(Your objective):
Which lines of the records below contain the word "https"? Copy each of them out.
......
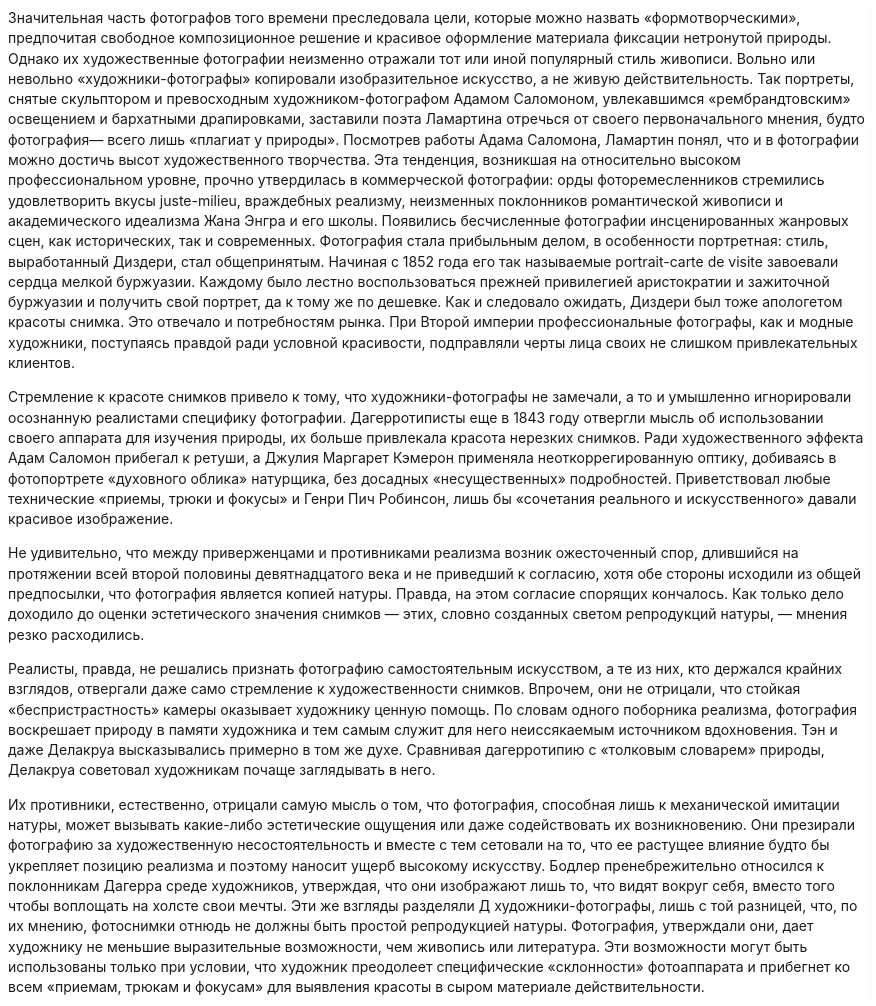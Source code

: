 Значительная часть фотографов того времени преследовала цели, которые можно назвать «формотворческими», предпочитая свободное композиционное решение и красивое оформление материала фиксации нетронутой природы. Однако их художественные фотографии неизменно отражали тот или иной популярный стиль живописи. Вольно или невольно «художники-фотографы» копировали изобразительное искусство, а не живую действительность. Так портреты, снятые скульптором и превосходным художником-фотографом Адамом Саломоном, увлекавшимся «рембрандтовским» освещением и бархатными драпировками, заставили поэта Ламартина отречься от своего первоначального мнения, будто фотография— всего лишь «плагиат у природы». Посмотрев работы Адама Саломона, Ламартин понял, что и в фотографии можно достичь высот художественного творчества. Эта тенденция, возникшая на относительно высоком профессиональном уровне, прочно утвердилась в коммерческой фотографии: орды фоторемесленников стремились удовлетворить вкусы juste-milieu, враждебных реализму, неизменных поклонников романтической живописи и академического идеализма Жана Энгра и его школы. Появились бесчисленные фотографии инсценированных жанровых сцен, как исторических, так и современных. Фотография стала прибыльным делом, в особенности портретная: стиль, выработанный Диздери, стал общепринятым. Начиная с 1852 года его так называемые portrait-carte dе visite завоевали сердца мелкой буржуазии. Каждому было лестно воспользоваться прежней привилегией аристократии и зажиточной буржуазии и получить свой портрет, да к тому же по дешевке. Как и следовало ожидать, Диздери был тоже апологетом красоты снимка. Это отвечало и потребностям рынка. При Второй империи профессиональные фотографы, как и модные художники, поступаясь правдой ради условной красивости, подправляли черты лица своих не слишком привлекательных клиентов.

Стремление  к  красоте снимков привело к тому, что художники-фотографы не замечали, а то и умышленно игнорировали осознанную реалистами специфику фотографии. Дагерротиписты еще в 1843 году отвергли мысль об использовании своего аппарата для изучения природы, их больше привлекала красота нерезких снимков. Ради художественного эффекта Адам Саломон прибегал к ретуши, а Джулия Маргарет Кэмерон применяла неоткоррегированную оптику, добиваясь в фотопортрете «духовного облика» натурщика, без досадных «несущественных» подробностей. Приветствовал любые технические «приемы, трюки и фокусы» и Генри Пич Робинсон, лишь бы «сочетания реального и искусственного» давали красивое изображение.

Не удивительно, что между приверженцами и противниками реализма возник ожесточенный спор, длившийся на протяжении всей второй половины девятнадцатого века и не приведший к согласию, хотя обе стороны исходили из общей предпосылки, что фотография является копией натуры. Правда, на этом согласие спорящих кончалось. Как только дело доходило до оценки эстетического значения снимков — этих, словно созданных светом репродукций натуры, — мнения резко расходились.

Реалисты, правда, не решались признать фотографию самостоятельным искусством, а те из них, кто держался крайних взглядов, отвергали даже само стремление к художественности снимков. Впрочем, они не отрицали, что стойкая «беспристрастность» камеры оказывает художнику ценную помощь. По словам одного поборника реализма, фотография воскрешает природу в памяти художника и тем самым служит для него неиссякаемым источником вдохновения. Тэн и даже Делакруа высказывались примерно в том же духе. Сравнивая дагерротипию с «толковым словарем» природы, Делакруа советовал художникам почаще заглядывать в него.

Их противники, естественно, отрицали самую мысль о том, что фотография, способная лишь к механической имитации натуры, может вызывать какие-либо эстетические ощущения или даже содействовать их возникновению. Они презирали фотографию за художественную несостоятельность и вместе с тем сетовали на то, что ее растущее влияние будто бы укрепляет позицию реализма и поэтому наносит ущерб высокому искусству. Бодлер пренебрежительно относился к поклонникам Дагерра среде художников, утверждая, что они изображают лишь то, что видят вокруг себя, вместо того чтобы воплощать на холсте свои мечты. Эти же взгляды разделяли Д художники-фотографы, лишь с той разницей, что, по их мнению, фотоснимки отнюдь не должны быть простой репродукцией натуры. Фотография, утверждали они, дает художнику не меньшие выразительные возможности, чем живопись или литература. Эти возможности могут быть использованы только при условии, что художник преодолеет специфические «склонности» фотоаппарата и прибегнет ко всем «приемам, трюкам и фокусам» для выявления красоты в сыром материале действительности.
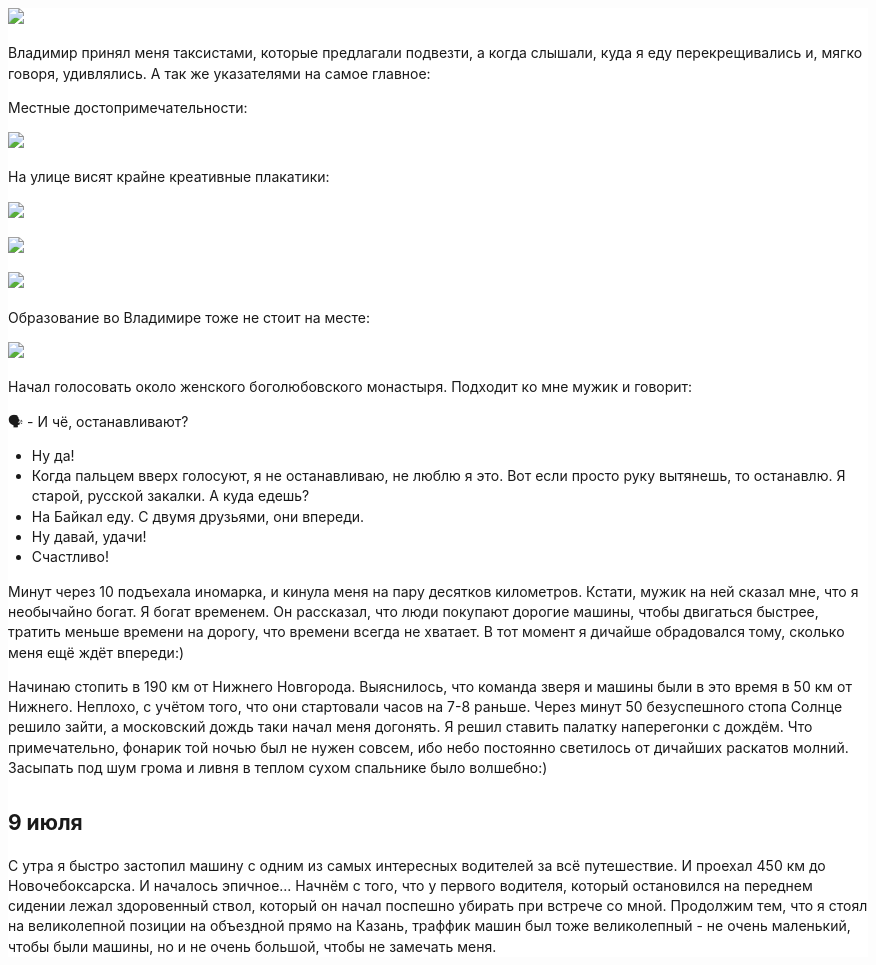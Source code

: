 ![](https://merkulov.top/Travel/Вперед!_К_Байкалу!_(часть_1)/1.jpeg)

Владимир принял меня таксистами, которые предлагали подвезти, а когда слышали, куда я еду перекрещивались и, мягко говоря, удивлялись. А так же указателями на самое главное:

Местные достопримечательности:

![](https://merkulov.top/Travel/Вперед!_К_Байкалу!_(часть_1)/2.jpeg)

На улице висят крайне креативные плакатики:

![](https://merkulov.top/Travel/Вперед!_К_Байкалу!_(часть_1)/3.jpeg)

![](https://merkulov.top/Travel/Вперед!_К_Байкалу!_(часть_1)/4.jpeg)

![](https://merkulov.top/Travel/Вперед!_К_Байкалу!_(часть_1)/5.jpeg)

Образование во Владимире тоже не стоит на месте:

![](https://merkulov.top/Travel/Вперед!_К_Байкалу!_(часть_1)/6.jpeg)

Начал голосовать около женского боголюбовского монастыря. Подходит ко мне мужик и говорит:

🗣️ - И чё, останавливают?
- Ну да!
- Когда пальцем вверх голосуют, я не останавливаю, не люблю я это. Вот если просто руку вытянешь, то останавлю. Я старой, русской закалки. А куда едешь?
- На Байкал еду. С двумя друзьями, они впереди.
- Ну давай, удачи!
- Счастливо!

Минут через 10 подъехала иномарка, и кинула меня на пару десятков километров.
Кстати, мужик на ней сказал мне, что я необычайно богат. Я богат временем. Он рассказал, что люди покупают дорогие машины, чтобы двигаться быстрее, тратить меньше времени на дорогу, что времени всегда не хватает. В тот момент я дичайше обрадовался тому, сколько меня ещё ждёт впереди:)

Начинаю стопить в 190 км от Нижнего Новгорода. Выяснилось, что команда зверя и машины были в это время в 50 км от Нижнего. Неплохо, с учётом того, что они стартовали часов на 7-8 раньше. Через минут 50 безуспешного стопа Солнце решило зайти, а московский дождь таки начал меня догонять. Я решил ставить палатку наперегонки с дождём. Что примечательно, фонарик той ночью был не нужен совсем, ибо небо постоянно светилось от дичайших раскатов молний. Засыпать под шум грома и ливня в теплом сухом спальнике было волшебно:)

## 9 июля

С утра я быстро застопил машину с одним из самых интересных водителей за всё путешествие. И проехал 450 км до Новочебоксарска.
И началось эпичное...
Начнём с того, что у первого водителя, который остановился на переднем сидении лежал здоровенный ствол, который он начал поспешно убирать при встрече со мной.
Продолжим тем, что я стоял на великолепной позиции на объездной прямо на Казань, траффик машин был тоже великолепный - не очень маленький, чтобы были машины, но и не очень большой, чтобы не замечать меня.
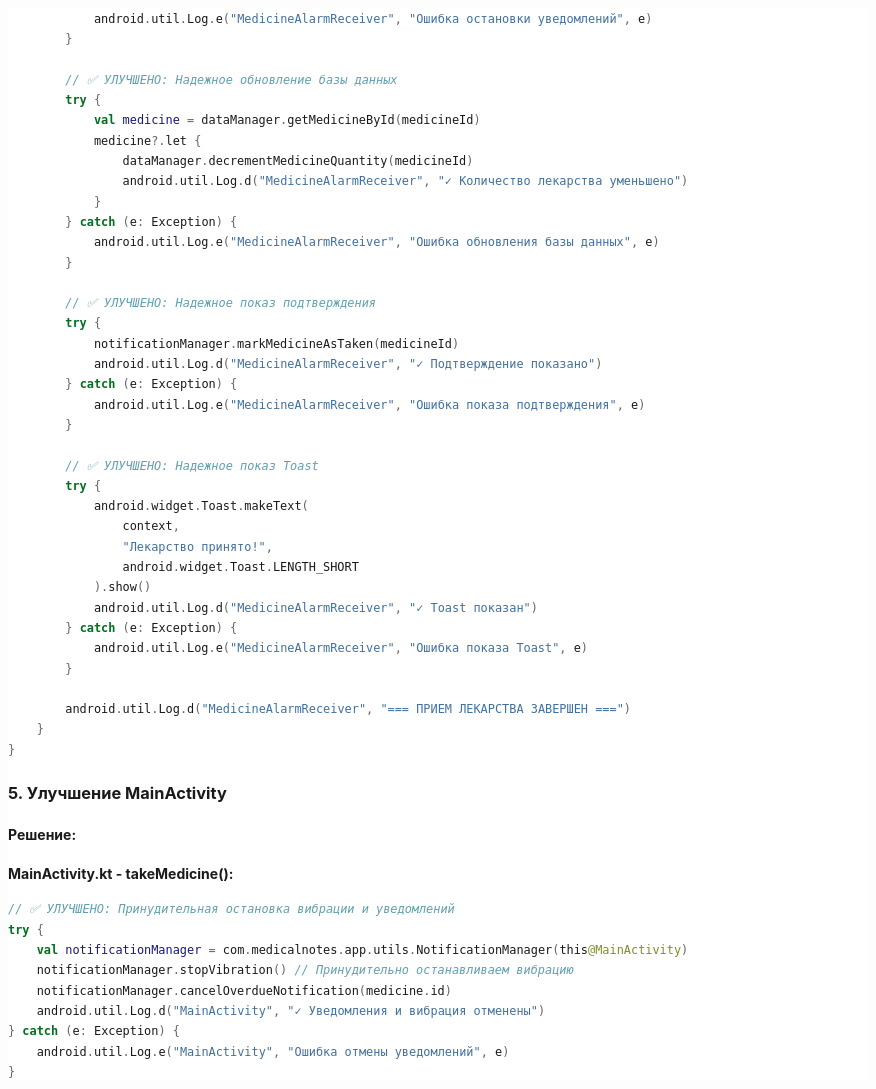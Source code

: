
 ```kotlin
            android.util.Log.e("MedicineAlarmReceiver", "Ошибка остановки уведомлений", e)
        }
        
        // ✅ УЛУЧШЕНО: Надежное обновление базы данных
        try {
            val medicine = dataManager.getMedicineById(medicineId)
            medicine?.let {
                dataManager.decrementMedicineQuantity(medicineId)
                android.util.Log.d("MedicineAlarmReceiver", "✓ Количество лекарства уменьшено")
            }
        } catch (e: Exception) {
            android.util.Log.e("MedicineAlarmReceiver", "Ошибка обновления базы данных", e)
        }
        
        // ✅ УЛУЧШЕНО: Надежное показ подтверждения
        try {
            notificationManager.markMedicineAsTaken(medicineId)
            android.util.Log.d("MedicineAlarmReceiver", "✓ Подтверждение показано")
        } catch (e: Exception) {
            android.util.Log.e("MedicineAlarmReceiver", "Ошибка показа подтверждения", e)
        }
        
        // ✅ УЛУЧШЕНО: Надежное показ Toast
        try {
            android.widget.Toast.makeText(
                context,
                "Лекарство принято!",
                android.widget.Toast.LENGTH_SHORT
            ).show()
            android.util.Log.d("MedicineAlarmReceiver", "✓ Toast показан")
        } catch (e: Exception) {
            android.util.Log.e("MedicineAlarmReceiver", "Ошибка показа Toast", e)
        }
        
        android.util.Log.d("MedicineAlarmReceiver", "=== ПРИЕМ ЛЕКАРСТВА ЗАВЕРШЕН ===")
    }
}
```

### **5. Улучшение MainActivity**

#### **Решение:**

**MainActivity.kt - takeMedicine():**
```kotlin
// ✅ УЛУЧШЕНО: Принудительная остановка вибрации и уведомлений
try {
    val notificationManager = com.medicalnotes.app.utils.NotificationManager(this@MainActivity)
    notificationManager.stopVibration() // Принудительно останавливаем вибрацию
    notificationManager.cancelOverdueNotification(medicine.id)
    android.util.Log.d("MainActivity", "✓ Уведомления и вибрация отменены")
} catch (e: Exception) {
    android.util.Log.e("MainActivity", "Ошибка отмены уведомлений", e)
}
```
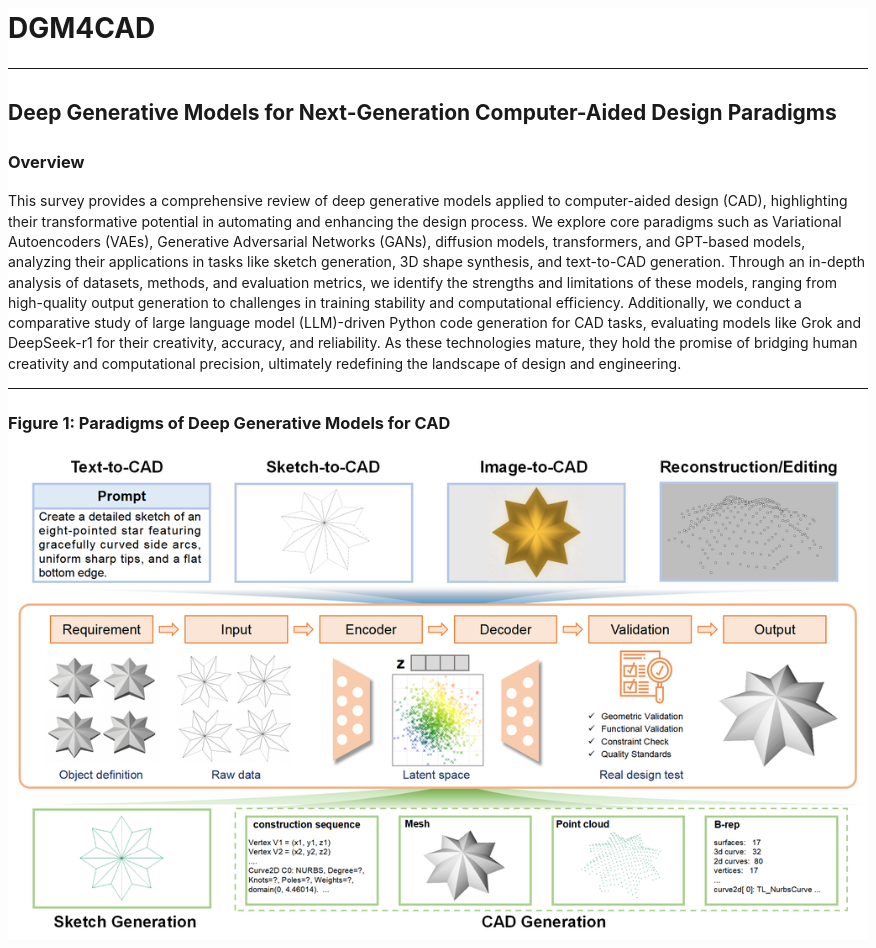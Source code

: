 # DGM4CAD
---

## Deep Generative Models for Next-Generation Computer-Aided Design Paradigms

### Overview

This survey provides a comprehensive review of deep generative models applied to computer-aided design (CAD), highlighting their transformative potential in automating and enhancing the design process. We explore core paradigms such as Variational Autoencoders (VAEs), Generative Adversarial Networks (GANs), diffusion models, transformers, and GPT-based models, analyzing their applications in tasks like sketch generation, 3D shape synthesis, and text-to-CAD generation. Through an in-depth analysis of datasets, methods, and evaluation metrics, we identify the strengths and limitations of these models, ranging from high-quality output generation to challenges in training stability and computational efficiency. Additionally, we conduct a comparative study of large language model (LLM)-driven Python code generation for CAD tasks, evaluating models like Grok and DeepSeek-r1 for their creativity, accuracy, and reliability. As these technologies mature, they hold the promise of bridging human creativity and computational precision, ultimately redefining the landscape of design and engineering.

---

### Figure 1: Paradigms of Deep Generative Models for CAD

![Figure 1](./figs/figure_1_overview.png)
......
(Answer to this problem):
: ![](https://merkulov.top/Travel/Вперед!_К_Байкалу!_(часть_1)/1.jpeg)
![](https://merkulov.top/Travel/Вперед!_К_Байкалу!_(часть_1)/2.jpeg)
![](https://merkulov.top/Travel/Вперед!_К_Байкалу!_(часть_1)/3.jpeg)
![](https://merkulov.top/Travel/Вперед!_К_Байкалу!_(часть_1)/4.jpeg)
![](https://merkulov.top/Travel/Вперед!_К_Байкалу!_(часть_1)/5.jpeg)
![](https://merkulov.top/Travel/Вперед!_К_Байкалу!_(часть_1)/6.jpeg)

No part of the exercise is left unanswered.